--- Task statement ---
Return, word for word, the line that contains "B+ Tree | O(log n)" and every line after it through the end of the records.

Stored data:
________________

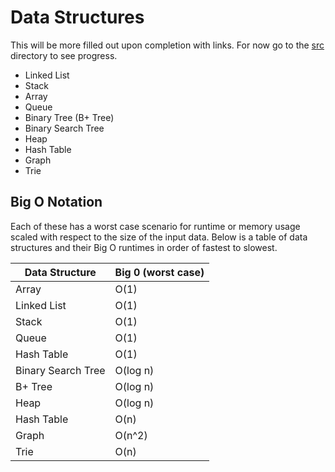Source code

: # Data Structures

This will be more filled out upon completion with links.  For now go to the [src](src/data_structures/) directory to see progress.

- Linked List
- Stack
- Array
- Queue
- Binary Tree (B+ Tree)
- Binary Search Tree
- Heap
- Hash Table
- Graph
- Trie

## Big O Notation

Each of these has a worst case scenario for runtime or memory usage scaled with respect to the size of the input data.  Below is a table of data structures and their Big O runtimes in order of fastest to slowest.

| Data Structure | Big 0 (worst case)
| -------------- | --------- 
| Array | O(1) 
| Linked List | O(1) 
| Stack | O(1) 
| Queue | O(1) 
| Hash Table | O(1)
| Binary Search Tree | O(log n)
| B+ Tree | O(log n)
| Heap | O(log n)
| Hash Table | O(n)
| Graph | O(n^2)
| Trie | O(n)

________________

--- Task result ---
| B+ Tree | O(log n)
| Heap | O(log n)
| Hash Table | O(n)
| Graph | O(n^2)
| Trie | O(n)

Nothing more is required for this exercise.